◆ **PROBLEM REQUIREMENTS**:
Repetition must be exact and must stop with the line bearing "exposera ses attributs". It begins at the first line of the records and includes no pictures.

[Rendered images with source text]
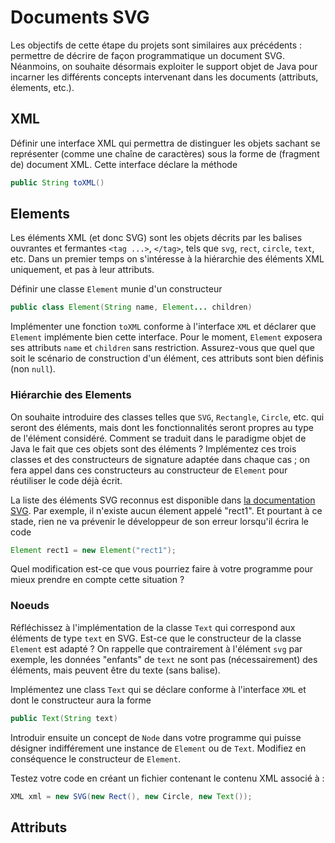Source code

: Documents SVG
================================================================================

Les objectifs de cette étape du projets sont similaires aux précédents :
permettre de décrire de façon programmatique un document SVG. Néanmoins,
on souhaite désormais exploiter le support objet de Java pour incarner les
différents concepts intervenant dans les documents (attributs, élements, 
etc.).

## XML

Définir une interface XML qui permettra de distinguer les objets sachant se
représenter (comme une chaîne de caractères) sous la forme de (fragment de)
document XML. Cette interface déclare la méthode
```java
public String toXML()
```

## Elements

Les éléments XML (et donc SVG) sont les objets décrits par les balises
ouvrantes et fermantes `<tag ...>`, `</tag>`, tels que `svg`, `rect`,
`circle`, `text`, etc. Dans un premier temps on s'intéresse à la hiérarchie
des éléments XML uniquement, et pas à leur attributs.

Définir une classe `Element` munie d'un constructeur
```java
public class Element(String name, Element... children)
```
Implémenter une fonction `toXML` conforme à l'interface `XML` et déclarer
que `Element` implémente bien cette interface. Pour le moment, `Element`
exposera ses attributs `name` et `children` sans restriction. Assurez-vous
que quel que soit le scénario de construction d'un élément, 
ces attributs sont bien définis (non `null`).

### Hiérarchie des Elements

On souhaite introduire des classes telles que `SVG`, `Rectangle`, `Circle`, etc.
qui seront des éléments, mais dont les fonctionnalités seront propres au type
de l'élément considéré. Comment se traduit dans le paradigme objet de Java le
fait que ces objets sont des éléments ? Implémentez ces trois classes et
des constructeurs de signature adaptée dans chaque cas ; on fera appel dans
ces constructeurs au constructeur de `Element` pour réutiliser le code déjà
écrit.

La liste des éléments SVG reconnus est disponible dans [la documentation SVG](https://developer.mozilla.org/fr/docs/Web/SVG/Element). Par exemple, il n'existe aucun élement
appelé "rect1". Et pourtant à ce stade, rien ne va prévenir le développeur
de son erreur lorsqu'il écrira le code
```java
Element rect1 = new Element("rect1");
```
Quel modification est-ce que vous pourriez faire à votre programme pour mieux
prendre en compte cette situation ?

### Noeuds

Réfléchissez à l'implémentation de la classe `Text` qui correspond aux éléments
de type `text` en SVG. Est-ce que le constructeur de la classe `Element` est
adapté ? On rappelle que contrairement à l'élément `svg` par exemple, les
données "enfants" de `text` ne sont pas (nécessairement) des éléments, mais
peuvent être du texte (sans balise).

Implémentez une class `Text` qui se déclare conforme à l'interface `XML` et dont
le constructeur aura la forme
```java
public Text(String text)
```

Introduir ensuite un concept de `Node` dans votre programme qui puisse désigner 
indifférement une instance de `Element` ou de `Text`. Modifiez en conséquence
le constructeur de `Element`.

Testez votre code en créant un fichier contenant le contenu XML associé à :

```java
XML xml = new SVG(new Rect(), new Circle, new Text());
```
## Attributs


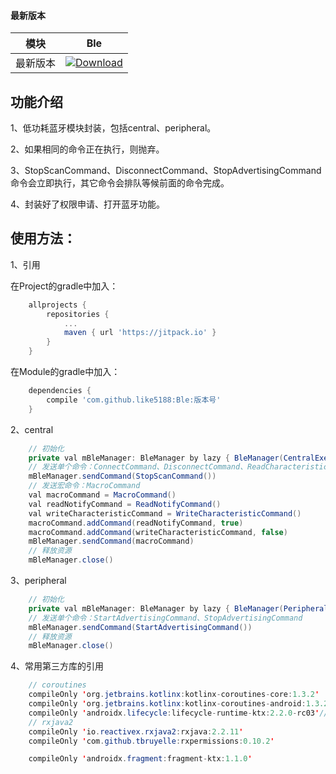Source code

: #### 最新版本

模块|Ble
---|---
最新版本|[![Download](https://jitpack.io/v/like5188/Ble.svg)](https://jitpack.io/#like5188/Ble)

## 功能介绍
1、低功耗蓝牙模块封装，包括central、peripheral。

2、如果相同的命令正在执行，则抛弃。

3、StopScanCommand、DisconnectCommand、StopAdvertisingCommand命令会立即执行，其它命令会排队等候前面的命令完成。

4、封装好了权限申请、打开蓝牙功能。

## 使用方法：

1、引用

在Project的gradle中加入：
```groovy
    allprojects {
        repositories {
            ...
            maven { url 'https://jitpack.io' }
        }
    }
```
在Module的gradle中加入：
```groovy
    dependencies {
        compile 'com.github.like5188:Ble:版本号'
    }
```

2、central
```java
    // 初始化
    private val mBleManager: BleManager by lazy { BleManager(CentralExecutor(this)) }
    // 发送单个命令：ConnectCommand、DisconnectCommand、ReadCharacteristicCommand、WriteCharacteristicCommand、ReadDescriptorCommand、WriteDescriptorCommand、ReadNotifyCommand、ReadRemoteRssiCommand、RequestConnectionPriorityCommand、RequestMtuCommand、SetCharacteristicNotificationCommand、StartScanCommand、StopScanCommand
    mBleManager.sendCommand(StopScanCommand())
    // 发送宏命令：MacroCommand
    val macroCommand = MacroCommand()
    val readNotifyCommand = ReadNotifyCommand()
    val writeCharacteristicCommand = WriteCharacteristicCommand()
    macroCommand.addCommand(readNotifyCommand, true)
    macroCommand.addCommand(writeCharacteristicCommand, false)
    mBleManager.sendCommand(macroCommand)
    // 释放资源
    mBleManager.close()
```

3、peripheral
```java
    // 初始化
    private val mBleManager: BleManager by lazy { BleManager(PeripheralExecutor(this)) }
    // 发送单个命令：StartAdvertisingCommand、StopAdvertisingCommand
    mBleManager.sendCommand(StartAdvertisingCommand())
    // 释放资源
    mBleManager.close()
```

4、常用第三方库的引用
```java
    // coroutines
    compileOnly 'org.jetbrains.kotlinx:kotlinx-coroutines-core:1.3.2'
    compileOnly 'org.jetbrains.kotlinx:kotlinx-coroutines-android:1.3.2'
    compileOnly 'androidx.lifecycle:lifecycle-runtime-ktx:2.2.0-rc03'// Activity 或 Fragment 对协程的支持：lifecycleScope
    // rxjava2
    compileOnly 'io.reactivex.rxjava2:rxjava:2.2.11'
    compileOnly 'com.github.tbruyelle:rxpermissions:0.10.2'

    compileOnly 'androidx.fragment:fragment-ktx:1.1.0'
```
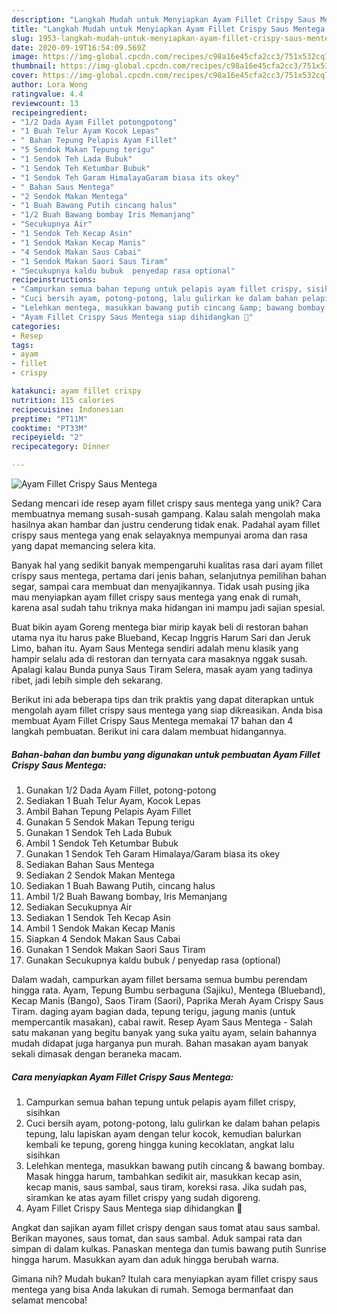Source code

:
 ```yaml
---
description: "Langkah Mudah untuk Menyiapkan Ayam Fillet Crispy Saus Mentega Anti Gagal"
title: "Langkah Mudah untuk Menyiapkan Ayam Fillet Crispy Saus Mentega Anti Gagal"
slug: 1953-langkah-mudah-untuk-menyiapkan-ayam-fillet-crispy-saus-mentega-anti-gagal
date: 2020-09-19T16:54:09.569Z
image: https://img-global.cpcdn.com/recipes/c98a16e45cfa2cc3/751x532cq70/ayam-fillet-crispy-saus-mentega-foto-resep-utama.jpg
thumbnail: https://img-global.cpcdn.com/recipes/c98a16e45cfa2cc3/751x532cq70/ayam-fillet-crispy-saus-mentega-foto-resep-utama.jpg
cover: https://img-global.cpcdn.com/recipes/c98a16e45cfa2cc3/751x532cq70/ayam-fillet-crispy-saus-mentega-foto-resep-utama.jpg
author: Lora Wong
ratingvalue: 4.4
reviewcount: 13
recipeingredient:
- "1/2 Dada Ayam Fillet potongpotong"
- "1 Buah Telur Ayam Kocok Lepas"
- " Bahan Tepung Pelapis Ayam Fillet"
- "5 Sendok Makan Tepung terigu"
- "1 Sendok Teh Lada Bubuk"
- "1 Sendok Teh Ketumbar Bubuk"
- "1 Sendok Teh Garam HimalayaGaram biasa its okey"
- " Bahan Saus Mentega"
- "2 Sendok Makan Mentega"
- "1 Buah Bawang Putih cincang halus"
- "1/2 Buah Bawang bombay Iris Memanjang"
- "Secukupnya Air"
- "1 Sendok Teh Kecap Asin"
- "1 Sendok Makan Kecap Manis"
- "4 Sendok Makan Saus Cabai"
- "1 Sendok Makan Saori Saus Tiram"
- "Secukupnya kaldu bubuk  penyedap rasa optional"
recipeinstructions:
- "Campurkan semua bahan tepung untuk pelapis ayam fillet crispy, sisihkan"
- "Cuci bersih ayam, potong-potong, lalu gulirkan ke dalam bahan pelapis tepung, lalu lapiskan ayam dengan telur kocok, kemudian balurkan kembali ke tepung, goreng hingga kuning kecoklatan, angkat lalu sisihkan"
- "Lelehkan mentega, masukkan bawang putih cincang &amp; bawang bombay. Masak hingga harum, tambahkan sedikit air, masukkan kecap asin, kecap manis, saus sambal, saus tiram, koreksi rasa. Jika sudah pas, siramkan ke atas ayam fillet crispy yang sudah digoreng."
- "Ayam Fillet Crispy Saus Mentega siap dihidangkan 🙂"
categories:
- Resep
tags:
- ayam
- fillet
- crispy

katakunci: ayam fillet crispy 
nutrition: 115 calories
recipecuisine: Indonesian
preptime: "PT11M"
cooktime: "PT33M"
recipeyield: "2"
recipecategory: Dinner

---
```



![Ayam Fillet Crispy Saus Mentega](https://img-global.cpcdn.com/recipes/c98a16e45cfa2cc3/751x532cq70/ayam-fillet-crispy-saus-mentega-foto-resep-utama.jpg)

Sedang mencari ide resep ayam fillet crispy saus mentega yang unik? Cara membuatnya memang susah-susah gampang. Kalau salah mengolah maka hasilnya akan hambar dan justru cenderung tidak enak. Padahal ayam fillet crispy saus mentega yang enak selayaknya mempunyai aroma dan rasa yang dapat memancing selera kita.

Banyak hal yang sedikit banyak mempengaruhi kualitas rasa dari ayam fillet crispy saus mentega, pertama dari jenis bahan, selanjutnya pemilihan bahan segar, sampai cara membuat dan menyajikannya. Tidak usah pusing jika mau menyiapkan ayam fillet crispy saus mentega yang enak di rumah, karena asal sudah tahu triknya maka hidangan ini mampu jadi sajian spesial.

Buat bikin ayam Goreng mentega biar mirip kayak beli di restoran bahan utama nya itu harus pake Blueband, Kecap Inggris Harum Sari dan Jeruk Limo, bahan itu. Ayam Saus Mentega sendiri adalah menu klasik yang hampir selalu ada di restoran dan ternyata cara masaknya nggak susah. Apalagi kalau Bunda punya Saus Tiram Selera, masak ayam yang tadinya ribet, jadi lebih simple deh sekarang.


Berikut ini ada beberapa tips dan trik praktis yang dapat diterapkan untuk mengolah ayam fillet crispy saus mentega yang siap dikreasikan. Anda bisa membuat Ayam Fillet Crispy Saus Mentega memakai 17 bahan dan 4 langkah pembuatan. Berikut ini cara dalam membuat hidangannya.

<!--inarticleads1-->

##### Bahan-bahan dan bumbu yang digunakan untuk pembuatan Ayam Fillet Crispy Saus Mentega:

1. Gunakan 1/2 Dada Ayam Fillet, potong-potong
1. Sediakan 1 Buah Telur Ayam, Kocok Lepas
1. Ambil  Bahan Tepung Pelapis Ayam Fillet
1. Gunakan 5 Sendok Makan Tepung terigu
1. Gunakan 1 Sendok Teh Lada Bubuk
1. Ambil 1 Sendok Teh Ketumbar Bubuk
1. Gunakan 1 Sendok Teh Garam Himalaya/Garam biasa its okey
1. Sediakan  Bahan Saus Mentega
1. Sediakan 2 Sendok Makan Mentega
1. Sediakan 1 Buah Bawang Putih, cincang halus
1. Ambil 1/2 Buah Bawang bombay, Iris Memanjang
1. Sediakan Secukupnya Air
1. Sediakan 1 Sendok Teh Kecap Asin
1. Ambil 1 Sendok Makan Kecap Manis
1. Siapkan 4 Sendok Makan Saus Cabai
1. Gunakan 1 Sendok Makan Saori Saus Tiram
1. Gunakan Secukupnya kaldu bubuk / penyedap rasa (optional)


Dalam wadah, campurkan ayam fillet bersama semua bumbu perendam hingga rata. Ayam, Tepung Bumbu serbaguna (Sajiku), Mentega (Blueband), Kecap Manis (Bango), Saos Tiram (Saori), Paprika Merah Ayam Crispy Saus Tiram. daging ayam bagian dada, tepung terigu, jagung manis (untuk mempercantik masakan), cabai rawit. Resep Ayam Saus Mentega - Salah satu makanan yang begitu banyak yang suka yaitu ayam, selain bahannya mudah didapat juga harganya pun murah. Bahan masakan ayam banyak sekali dimasak dengan beraneka macam. 

<!--inarticleads2-->

##### Cara menyiapkan Ayam Fillet Crispy Saus Mentega:

1. Campurkan semua bahan tepung untuk pelapis ayam fillet crispy, sisihkan
1. Cuci bersih ayam, potong-potong, lalu gulirkan ke dalam bahan pelapis tepung, lalu lapiskan ayam dengan telur kocok, kemudian balurkan kembali ke tepung, goreng hingga kuning kecoklatan, angkat lalu sisihkan
1. Lelehkan mentega, masukkan bawang putih cincang &amp; bawang bombay. Masak hingga harum, tambahkan sedikit air, masukkan kecap asin, kecap manis, saus sambal, saus tiram, koreksi rasa. Jika sudah pas, siramkan ke atas ayam fillet crispy yang sudah digoreng.
1. Ayam Fillet Crispy Saus Mentega siap dihidangkan 🙂


Angkat dan sajikan ayam fillet crispy dengan saus tomat atau saus sambal. Berikan mayones, saus tomat, dan saus sambal. Aduk sampai rata dan simpan di dalam kulkas. Panaskan mentega dan tumis bawang putih Sunrise hingga harum. Masukkan ayam dan aduk hingga berubah warna. 

Gimana nih? Mudah bukan? Itulah cara menyiapkan ayam fillet crispy saus mentega yang bisa Anda lakukan di rumah. Semoga bermanfaat dan selamat mencoba!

◆ **EXPECTED OUTPUT**:
Source code

: Documents SVG
================================================================================

Les objectifs de cette étape du projets sont similaires aux précédents :
permettre de décrire de façon programmatique un document SVG. Néanmoins,
on souhaite désormais exploiter le support objet de Java pour incarner les
différents concepts intervenant dans les documents (attributs, élements, 
etc.).

## XML

Définir une interface XML qui permettra de distinguer les objets sachant se
représenter (comme une chaîne de caractères) sous la forme de (fragment de)
document XML. Cette interface déclare la méthode
```java
public String toXML()
```

## Elements

Les éléments XML (et donc SVG) sont les objets décrits par les balises
ouvrantes et fermantes `<tag ...>`, `</tag>`, tels que `svg`, `rect`,
`circle`, `text`, etc. Dans un premier temps on s'intéresse à la hiérarchie
des éléments XML uniquement, et pas à leur attributs.

Définir une classe `Element` munie d'un constructeur
```java
public class Element(String name, Element... children)
```
Implémenter une fonction `toXML` conforme à l'interface `XML` et déclarer
que `Element` implémente bien cette interface. Pour le moment, `Element`
exposera ses attributs `name` et `children` sans restriction. Assurez-vous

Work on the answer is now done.